I’ve been doing this professionally for close to 5 years now, counting pregnancy, and while I’m by no means an expert in my field, I have learned a thing or two about what constitutes grounds for freaking the freak out and what is simply another speed bump on the long and winding road of parenthood. So while my kids are regularly presenting me with new and challenging scenarios, especially the highly mobile pair, I’m a little less prone to panicky google sessions and frantic phone calls to my husband about a weird rash, a strangely pitched cry or an afternoon of nap-strking organized by the local (and highly entitled) toddler union.
These days I’m more likely to shrug my metaphorical shoulders, load ‘erybody up in the mini and drive aimlessly to a neutral location to attempt to reset everybody’s moods and salvage the remains of the day. Super Target anyone? Or just a new-to-us park where the novelty might defuse the rivalry running rampant in my ranks that afternoon.
So new moms? Take heart. You’re going to get better at this. And things that struck you as horrifying and overwhelming and devastating? They’ll still be there. And while there will always be x-factors of an unknown varietal, particularly with your oldest guinea pig, you will so get a handle on this baby thing. If anything you’ll become stupidly confident in your ability to make more babies, and thereby find yourself perpetually behind the procreative eight ball and honestly, the stuff of life and living will wear you down and wear you out and make you more yourself, purified by the experiences and the hardships and the heartaches and yes, the good stuff too.

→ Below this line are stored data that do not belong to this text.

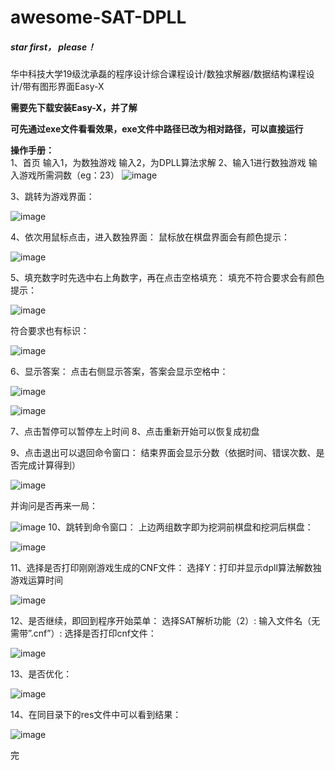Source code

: # awesome-SAT-DPLL
##### star first， please！

华中科技大学19级沈承磊的程序设计综合课程设计/数独求解器/数据结构课程设计/带有图形界面Easy-X  

**需要先下载安装Easy-X，并了解**  

**可先通过exe文件看看效果，exe文件中路径已改为相对路径，可以直接运行**

**操作手册：**  
1、首页
输入1，为数独游戏
输入2，为DPLL算法求解
2、输入1进行数独游戏
输入游戏所需洞数（eg：23）
![image](https://user-images.githubusercontent.com/67963293/162596762-2363ba03-d353-4807-ab57-a72e8539e27d.png)

3、跳转为游戏界面：  

![image](https://user-images.githubusercontent.com/67963293/162596769-cbfcab19-f35e-408e-8aea-b3696097fc01.png)  

4、依次用鼠标点击，进入数独界面：
鼠标放在棋盘界面会有颜色提示：  

![image](https://user-images.githubusercontent.com/67963293/162609686-312770f9-0c8e-42ad-af2f-44b986307525.png)

5、填充数字时先选中右上角数字，再在点击空格填充：
填充不符合要求会有颜色提示：  

![image](https://user-images.githubusercontent.com/67963293/162596778-b9a0fd3f-b96c-420d-a4c3-31135d3e9ab8.png)

符合要求也有标识：  

![image](https://user-images.githubusercontent.com/67963293/162609699-aa9cb4d0-a06c-4632-aef5-4cb4199a0b91.png)

6、显示答案：
点击右侧显示答案，答案会显示空格中：  

![image](https://user-images.githubusercontent.com/67963293/162596792-63896fbc-8379-4cc1-937d-2e1a7dc12b07.png)  

![image](https://user-images.githubusercontent.com/67963293/162609706-27469f7a-ac69-4e99-a378-ea19dfe31c1e.png)


7、点击暂停可以暂停左上时间
8、点击重新开始可以恢复成初盘


9、点击退出可以退回命令窗口：
结束界面会显示分数（依据时间、错误次数、是否完成计算得到）  

![image](https://user-images.githubusercontent.com/67963293/162596797-ef345c94-f983-4866-9510-4a9841e3ed83.png)

并询问是否再来一局：  

![image](https://user-images.githubusercontent.com/67963293/162609716-7ed4f1e1-f80c-439d-8010-bc396df36613.png)
10、跳转到命令窗口：
上边两组数字即为挖洞前棋盘和挖洞后棋盘：  

![image](https://user-images.githubusercontent.com/67963293/162596806-efe06b67-9199-49af-b8bd-dc96d77530c7.png)

11、选择是否打印刚刚游戏生成的CNF文件：
选择Y：打印并显示dpll算法解数独游戏运算时间  

![image](https://user-images.githubusercontent.com/67963293/162596808-e51e9122-2a8c-4665-a746-f3b9a4ab9c7d.png)

12、是否继续，即回到程序开始菜单：
选择SAT解析功能（2）:
输入文件名（无需带”.cnf”）:
选择是否打印cnf文件：  

![image](https://user-images.githubusercontent.com/67963293/162596809-5b0cda80-7db8-4d5d-a909-6daf1c25a292.png)

13、是否优化：  

![image](https://user-images.githubusercontent.com/67963293/162596810-850d14d1-0748-4da5-8e33-aeaa838e4247.png)

14、在同目录下的res文件中可以看到结果：  

![image](https://user-images.githubusercontent.com/67963293/162596811-3881236a-12ff-44e0-a07b-a94fbdd50710.png)

完

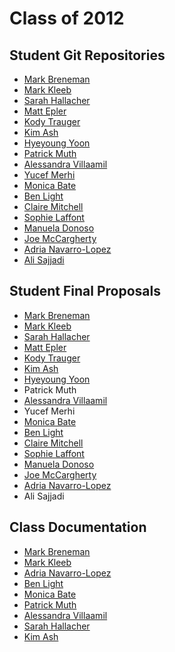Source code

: Class of 2012
=============


Student Git Repositories
------------------------

* [Mark Breneman](https://github.com/markbreneman/Printing-Code-Assignments)
* [Mark Kleeb](https://github.com/markkleeb/PrintingCode2012)
* [Sarah Hallacher](https://github.com/sarahkhallacher/printingcode)
* [Matt Epler](https://github.com/matthewepler/printing_code)
* [Kody Trauger](https://github.com/kodytrauger/Printing-Code-Fall-2012)
* [Kim Ash](https://github.com/kimash/printing-code)
* [Hyeyoung Yoon](https://github.com/HyeYoun/PrintingCode-Hyeyoung)
* [Patrick Muth](https://github.com/pmuth/printing-code-f12)
* [Alessandra Villaamil](https://github.com/avillaamil/PrintingCode)
* [Yucef Merhi](https://github.com/yucef/printing_code)
* [Monica Bate](https://github.com/loadix/Printing-Code)
* [Ben Light](https://github.com/blightdesign)
* [Claire Mitchell](https://github.com/subcontext/PrintingCode)
* [Sophie Laffont](https://github.com/sl2631/printingcode)
* [Manuela Donoso](https://github.com/mdonoso/printing-code-2012)
* [Joe McCargherty](https://github.com/JoeMcCagherty/Printing_Code)
* [Adria Navarro-Lopez](https://github.com/araid/PrintingCode)
* [Ali Sajjadi](https://github.com/psionn/PrintingCode)


Student Final Proposals
-----------------------

* [Mark Breneman](http://markbreneman.com/blog/2012/11/21/PrintingCode-FinalProposal/)
* [Mark Kleeb](http://stu.itp.nyu.edu/~mk3981/blog/?p=1430)
* [Sarah Hallacher](http://ablogthat.sarahmak.es/?p=8642601365)
* [Matt Epler](http://itp.nyu.edu/~mae383/blog/?p=518)
* [Kody Trauger](http://www.kodytrauger.com/blog/printing-code-final-assignment/)
* [Kim Ash](http://blog.kim-ash.com/2012/11/an-homage-to-bradbury/)
* [Hyeyoung Yoon](http://itp.nyu.edu/~hy643/myblog/?p=1403)
* Patrick Muth
* [Alessandra Villaamil](http://itp.nyu.edu/~av1105/blog/printing-code-final-brain-storm/)
* Yucef Merhi
* [Monica Bate](http://itp.nyu.edu/~mbv227/?p=1291)
* [Ben Light](http://itp.nyu.edu/~bl1236/blog/2012/11/generative-label-for-mobile-homes/)
* [Claire Mitchell](http://itp.nyu.edu/~cm2897/blog/?p=1113)
* [Sophie Laffont](http://itp.nyu.edu/~sl2631/blog/?p=716)
* [Manuela Donoso](http://itp.nyu.edu/~mdl425/wordpress/printing-code/printing-code-final-idea/)
* [Joe McCargherty](http://josephmccagherty.tumblr.com/printingcode)
* [Adria Navarro-Lopez](http://itp.adrianavarro.net/?p=239)
* Ali Sajjadi


Class Documentation
-------------------

* [Mark Breneman](http://www.markbreneman.com/blog/2012/12/28/PrintingCode-Redux/)
* [Mark Kleeb](http://www.kleebtronics.com/printingcode)
* [Adria Navarro-Lopez](https://github.com/araid/PrintingCode)
* [Ben Light](http://blightdesign.com/unfinished/?p=326)
* [Monica Bate](http://itp.nyu.edu/~mbv227/?cat=20)
* [Patrick Muth](http://itppatrick.tumblr.com/)
* [Alessandra Villaamil](http://www.alessandravillaamil.com/Sediment-Mars)
* [Sarah Hallacher](http://ablogthat.sarahmak.es/?p=8642601526)
* [Kim Ash](http://blog.kim-ash.com/category/printing-code/)
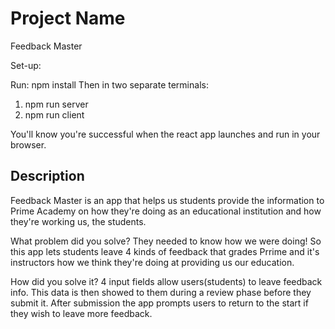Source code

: # Project Name 
Feedback Master

Set-up:

Run: npm install
Then in two separate terminals:
1. npm run server
2. npm run client

You'll know you're successful when the react app launches and run in your browser.


## Description

Feedback Master is an app that helps us students provide the information to Prime Academy on how they're doing as an educational institution and how they're working us, the students.

What problem did you solve? 
They needed to know how we were doing! So this app lets students leave 4 kinds of feedback that grades Prrime and it's instructors how we think they're doing at providing us our education.

How did you solve it?
4 input fields allow users(students) to leave feedback info. This data is then showed to them during a review phase before they submit it. After submission the app prompts users to return to the start if they wish to leave more feedback.
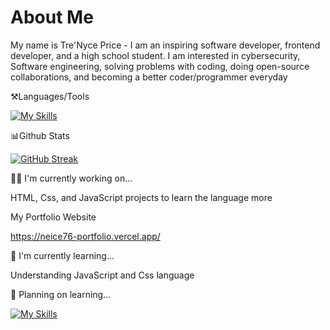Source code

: # About Me
My name is Tre'Nyce Price - I am an inspiring software developer, frontend developer, and a high school student. I am interested in cybersecurity, Software engineering, solving problems with coding, doing open-source collaborations, and becoming a better coder/programmer everyday 

⚒️Languages/Tools 

[![My Skills](https://skillicons.dev/icons?i=html,css,js,firebase,figma,nodejs,mongodb,mysql,vscode)](https://skillicons.dev)

📊Github Stats

[![GitHub Streak](https://streak-stats.demolab.com?user=Neice76&theme=solarized-dark)](https://git.io/streak-stats)


👩‍💻 I'm currently working on...

HTML, Css, and JavaScript projects to learn the language more

My Portfolio Website

https://neice76-portfolio.vercel.app/

🧠 I'm currently learning...

Understanding JavaScript and Css language

🧠 Planning on learning...

[![My Skills](https://skillicons.dev/icons?i=python,java,flask,github,react,swift,typescript)](https://skillicons.dev)
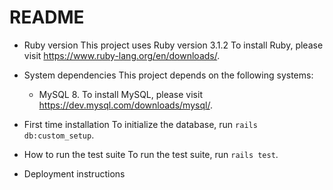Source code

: # README
* Ruby version
  This project uses Ruby version 3.1.2 To install Ruby, please visit https://www.ruby-lang.org/en/downloads/.

* System dependencies
  This project depends on the following systems:
  - MySQL 8. To install MySQL, please visit https://dev.mysql.com/downloads/mysql/.

* First time installation
  To initialize the database, run `rails db:custom_setup`.

* How to run the test suite
  To run the test suite, run `rails test`.

* Deployment instructions

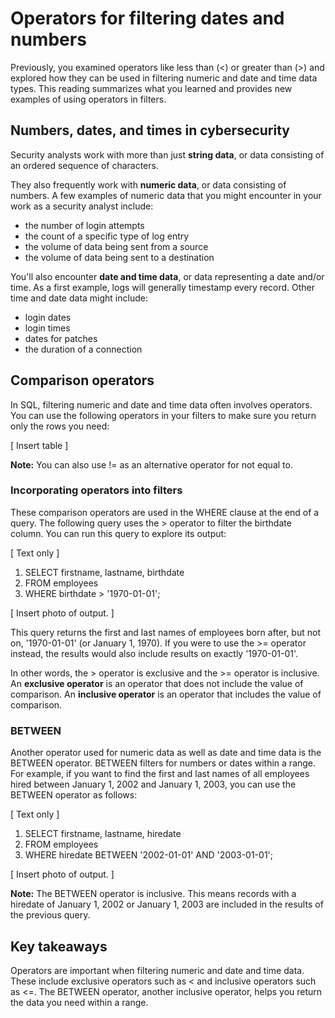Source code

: # Operators for filtering dates and numbers
Previously, you examined operators like less than (<) or greater than (>) and explored how they can be used in filtering numeric and date and time data types. This reading summarizes what you learned and provides new examples of using operators in filters.

## Numbers, dates, and times in cybersecurity
Security analysts work with more than just **string data**, or data consisting of an ordered sequence of characters. 

They also frequently work with **numeric data**, or data consisting of numbers. A few examples of numeric data that you might encounter in your work as a security analyst include:

- the number of login attempts
- the count of a specific type of log entry
- the volume of data being sent from a source
- the volume of data being sent to a destination

You'll also encounter **date and time data**, or data representing a date and/or time. As a first example, logs will generally timestamp every record. Other time and date data might include:

- login dates
- login times
- dates for patches
- the duration of a connection

## Comparison operators
In SQL, filtering numeric and date and time data often involves operators. You can use the following operators in your filters to make sure you return only the rows you need:

[ Insert table ]

**Note:** You can also use != as an alternative operator for not equal to.

### Incorporating operators into filters
These comparison operators are used in the WHERE clause at the end of a query. The following query uses the > operator to filter the birthdate column. You can run this query to explore its output:

[ Text only ]

1. SELECT firstname, lastname, birthdate
2. FROM employees
3. WHERE birthdate > '1970-01-01';

[ Insert photo of output. ]

This query returns the first and last names of employees born after, but not on, '1970-01-01' (or January 1, 1970). If you were to use the >= operator instead, the results would also include results on exactly '1970-01-01'.

In other words, the > operator is exclusive and the >= operator is inclusive.  An **exclusive operator** is an operator that does not include the value of comparison. An **inclusive operator** is an operator that includes the value of comparison. 

### BETWEEN
Another operator used for numeric data as well as date and time data is the BETWEEN operator. BETWEEN filters for numbers or dates within a range. For example, if you want to find the first and last names of all employees hired between January 1, 2002 and January 1, 2003, you can use the BETWEEN operator as follows:

[ Text only ]

1. SELECT firstname, lastname, hiredate
2. FROM employees
3. WHERE hiredate BETWEEN '2002-01-01' AND '2003-01-01';

[ Insert photo of output. ]

**Note:** The BETWEEN operator is inclusive. This means records with a hiredate of January 1, 2002 or January 1, 2003 are included in the results of the previous query.

## Key takeaways
Operators are important when filtering numeric and date and time data. These include exclusive operators such as < and inclusive operators such as <=. The BETWEEN operator, another inclusive operator, helps you return the data you need within a range.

And one day you’ll find yourself absentmindedly rubbing anti-aging moisturizing cream onto somebody’s diaper rash and the only thing that will stop and give you pause will be the price tag of what you’re slathering on the baby bottom at hand, and not whether it’s organic or hypoallergenic or tested for use on infants under the age of 2. And then you’ll shrug and keep rubbing it in, mentally high-fiving yourself for remembering to put anything at all on that poor little butt.
Babies don’t really get any easier the more you have. It’s you who grows in confidence, experience, and, frankly, indifference to what you formerly perceived as ALL THE THINGS that mattered so very much when offspring were just a hazy concept and your expanding waistline was all you had to show for your parenting experience.
So, to all my inquisitive fellow grocery getters, imma let you in on a little secret: Yes, I do in fact have my hands full. But let me assure you, when there was only one in the cart, he was perched in an organic bamboo-cotton card cover pulled from the massive depths of my plastic-coated diaper bag, retrieved and installed only after a healthy slathering of anti-bacterial hand sanitizer had been applied to every square inch of cart surface. I also had a baby carrier stuffed in there, lest he become dissatisfied and prefer to ride upon my bosom for the duration of our stressful foray into the store.
My hands were just as full when my car held only one car seat. It’s my heart and my brain that have enlarged now, and there’s more room for error, more room for fun, and more room for patience to manage the additional children you see.